◆ **Exercise directions**: From the entries below, return only the lines starting at the one that contains "Language & Framework" and ending at the one that contains "Flutter Flower Client", exactly as they stand.

Input material Block Start

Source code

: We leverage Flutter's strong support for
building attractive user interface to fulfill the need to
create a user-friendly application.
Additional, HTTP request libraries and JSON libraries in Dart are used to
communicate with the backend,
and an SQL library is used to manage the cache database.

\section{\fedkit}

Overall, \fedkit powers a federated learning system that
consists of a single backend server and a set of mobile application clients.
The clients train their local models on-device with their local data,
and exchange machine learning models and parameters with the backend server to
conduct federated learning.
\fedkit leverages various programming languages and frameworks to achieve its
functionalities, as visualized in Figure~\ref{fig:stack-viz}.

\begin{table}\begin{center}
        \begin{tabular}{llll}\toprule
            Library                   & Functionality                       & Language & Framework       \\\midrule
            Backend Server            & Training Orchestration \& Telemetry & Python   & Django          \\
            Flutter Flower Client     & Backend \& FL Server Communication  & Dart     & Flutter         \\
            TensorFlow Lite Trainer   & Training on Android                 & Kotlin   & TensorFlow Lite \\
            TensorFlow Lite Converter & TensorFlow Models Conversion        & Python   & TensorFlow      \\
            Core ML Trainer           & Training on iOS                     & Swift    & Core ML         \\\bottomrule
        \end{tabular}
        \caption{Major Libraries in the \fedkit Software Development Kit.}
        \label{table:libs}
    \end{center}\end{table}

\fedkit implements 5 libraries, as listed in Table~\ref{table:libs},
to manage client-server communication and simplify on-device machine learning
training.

Input material Block End

◆ **Solved exercise**:
            Library                   & Functionality                       & Language & Framework       \\\midrule
            Backend Server            & Training Orchestration \& Telemetry & Python   & Django          \\
            Flutter Flower Client     & Backend \& FL Server Communication  & Dart     & Flutter         \\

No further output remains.